A Central Mechanism in Brightness Discrimination. ∗

Rapidly repeated flashes are seen as steady light, equivalent in sensory brightness to the same amount of light uniformly distributed in time. This is Talbot's law, and the outcome is what would be expected from a simple train of events copying the output of the photoreceptors.

But as soon as flash rate is reduced below the fusion point for steady sensation, the flashes begin to produce an average impression which is greater than that expected from photochemical considerations. As the rate is reduced more and more, the flashes produce an effect more and more nearly equivalent to steady light of the same physical intensity, and finally surpass it, reaching a maximum when the rate is reduced to the neighborhood of 8 or 10 per second. With still slower rates, the flashes approximate equivalence to steady light, with the recognized exception that single isolated flashes always appear brighter than steady stimulation of the same intensity.

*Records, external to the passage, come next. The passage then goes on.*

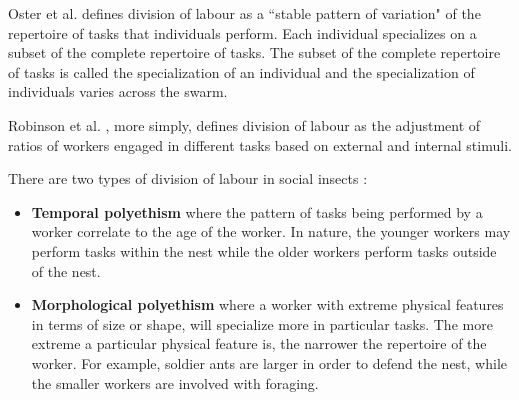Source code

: Oster et al. \cite{oster1978caste} defines division of labour as a ``stable pattern of variation" of the repertoire of tasks that individuals perform. Each individual specializes on a subset of the complete repertoire of tasks. The subset of the complete repertoire of tasks is called the specialization of an individual and the specialization of individuals varies across the swarm. 

Robinson et al. \cite{robinson1992regulation}, more simply, defines division of labour as the adjustment of ratios of workers engaged in different tasks based on external and internal stimuli.

There are two types of division of labour in social insects \cite{beshers2001models}: 
\begin{itemize}
	\item \textbf{Temporal polyethism} where the pattern of tasks being performed by a worker correlate to the age of the worker. In nature, the younger workers may perform tasks within the nest while the older workers perform tasks outside of the nest.
	\item \textbf{Morphological polyethism} where a worker with extreme physical features in terms of size or shape, will specialize more in particular tasks. The more extreme a particular physical feature is, the narrower the repertoire of the worker. For example, soldier ants are larger in order to defend the nest, while the smaller workers are involved with foraging.
\end{itemize}




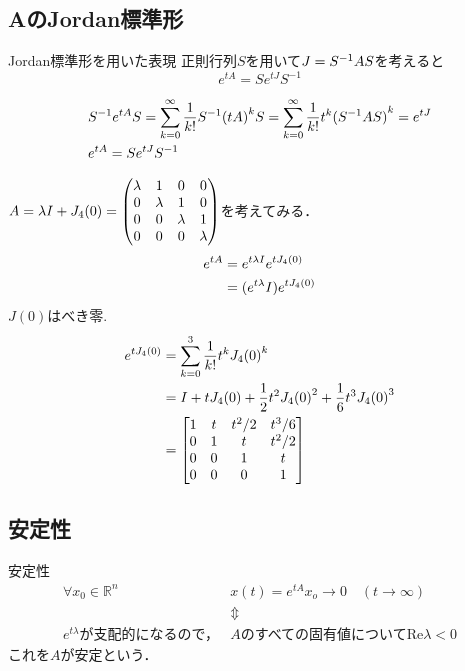 \subsection{AのJordan標準形}
\begin{itembox}[l]{Jordan標準形を用いた表現}
正則行列$S$を用いて$J={S}^{-1}AS$を考えると
\begin{equation}
    e^{tA} = Se^{tJ}S^{-1}
\end{equation}
\end{itembox}

\begin{align}
  &{S}^{-1}e^{tA}S=\displaystyle\sum_{k=0}^{\infty}\frac{1}{k!}{S}^{-1}{(tA)}^k S=\sum_{k=0}^{\infty}\frac{1}{k!}t^k {({S}^{-1}AS)}^k = e^{tJ}\\
  &e^{tA}=Se^{tJ}{S}^{-1}
\end{align}

$A=\lambda I +J_4 (0)=
\begin{pmatrix}
  \lambda&1&0&0\\
  0&\lambda&1&0\\
  0&0&\lambda&1\\
  0&0&0&\lambda
\end{pmatrix}$を考えてみる．
\begin{align}
  e^{tA}&=e^{t\lambda I}e^{tJ_4 (0)}\\
  &=(e^{t\lambda}I )e^{tJ_4 (0)}
 \end{align}
 $J(0)$はべき零.
 \begin{align}
  e^{tJ_4 (0)}&=\sum_{k=0}^3 \frac{1}{k!}t^k {J_4 (0)}^k\\
  &=I +tJ_4 (0)+\displaystyle\frac{1}{2}t^2 {J_4 (0)}^2 +\frac{1}{6}t^3 {J_4 (0)}^3\\
  &= \begin{bmatrix}
    1 & t & t^2/2 & t^3/6\\
    0 & 1 & t & t^2/2\\
    0 & 0 & 1 & t\\
    0 & 0 & 0 & 1
  \end{bmatrix}
\end{align}
\subsection{安定性}
\begin{itembox}[l]{安定性}
\begin{align}
    \forall x_0 \in \mathbb{R}^n \quad 
    & x(t) = e^{tA}x_o \rightarrow 0 \quad (t\rightarrow \infty)\\
    &\Updownarrow\\
    e^{t\lambda} \text{が支配的になるので，}&A\text{のすべての固有値について}
    \mathrm{Re} \lambda < 0
\end{align}
これを$A$が安定という．
\end{itembox}
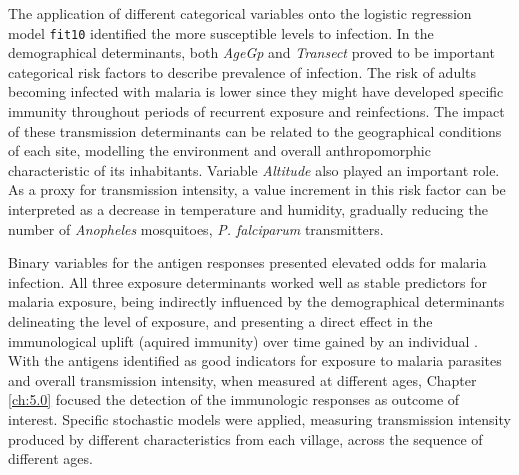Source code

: The application of different categorical variables onto the logistic regression model \texttt{fit10} identified the more susceptible levels to infection.
In the demographical determinants, both \textit{AgeGp} and \textit{Transect} proved to be important categorical risk factors to describe prevalence of infection.
The risk of adults becoming infected with malaria is lower since they might have developed specific immunity throughout periods of recurrent exposure and reinfections.
The impact of these transmission determinants can be related to the geographical conditions of each site, modelling the environment and overall anthropomorphic characteristic of its inhabitants.
Variable \textit{Altitude} also played an important role.
As a proxy for transmission intensity, a value increment in this risk factor can be interpreted as a decrease in temperature and humidity, gradually reducing the number of \textit{Anopheles} mosquitoes, \textit{P. falciparum} transmitters.

Binary variables for the antigen responses presented elevated odds for malaria infection.
All three exposure determinants worked well as stable predictors for malaria exposure, being indirectly influenced by the demographical determinants delineating the level of exposure, and presenting a direct effect in the immunological uplift (aquired immunity) over time gained by an individual \cite{shelton2015genetic}.
With the antigens identified as good indicators for exposure to malaria parasites and overall transmission intensity, when measured at different ages, Chapter \ref{ch:5.0} focused the detection of the immunologic responses as outcome of interest.
Specific stochastic models were applied, measuring transmission intensity produced by different characteristics from each village, across the sequence of different ages.
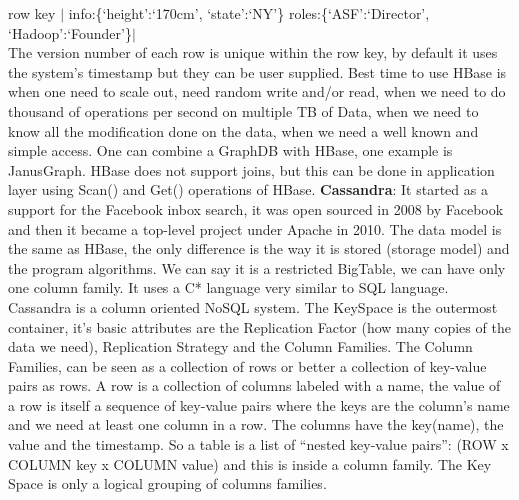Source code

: \documentclass[a4page, 11pt]{article}
\begin{document}
row key $|$ info:\{`height':`170cm', `state':`NY'\}  roles:\{`ASF':`Director', `Hadoop':`Founder'\}$|$\\
The version number of each row is unique within the row key, by default it uses the system's timestamp but they can be user supplied.
\newline
Best time to use HBase is when one need to scale out, need random write and/or read, when we need to do thousand of operations per second on multiple TB of Data, when we need to know all the modification done on
the data, when we need a well known and simple access. One can combine a GraphDB with HBase, one example is JanusGraph.
HBase does not support joins, but this can be done in application layer using Scan() and Get() operations of HBase.
\newline
\newline
\textbf{Cassandra\cite{Facebook}}: It started as a support for the Facebook inbox search, it was open sourced in 2008 by Facebook and then it became a top-level project under Apache in 2010. The data model is the same as HBase, the only difference is the way it is stored (storage model) and the program algorithms. We can say it is a restricted BigTable, we can have only one column family. It uses a C* language very similar to SQL language.
\newline
Cassandra is a column oriented NoSQL system. 
The KeySpace is the outermost container, it's basic attributes are the Replication Factor (how many copies of the data we need), Replication Strategy and the Column Families.
The Column Families, can be seen as a collection of rows or better a collection of key-value pairs as rows. 
A row is a collection of columns labeled with a name, the value of a row is itself a sequence of key-value pairs where the keys are the column's name and we need at least one column in a row. The columns have the key(name), the value and the timestamp. So a table is a list of “nested key-value pairs”: (ROW x COLUMN key x COLUMN value) and this is inside a column family.
The Key Space is only a logical grouping of columns families.
\end{document}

The phenomenon of enhancement was first observed in 1864 by Brücke with rotating black and white sectored discs, but was not plotted for various rates of intermittency. The phenomenon shall be called the Brücke effect, though we used flashes instead of the revolving discs.

The significance of the Brücke effect is that a series of momentary stimuli is more effective for sensation than steady stimulation of the same strength. In order to account for this, the responding system must act very different from what would be expected of photoreception in the sense cells. Since the nervous system is capable of rhythmicity and periodic facilitation, we might look immediately to it. And since the maximum Brücke effect occurs at flash rates of 8 to 10 per second, such a periodicity should be sought to account for it.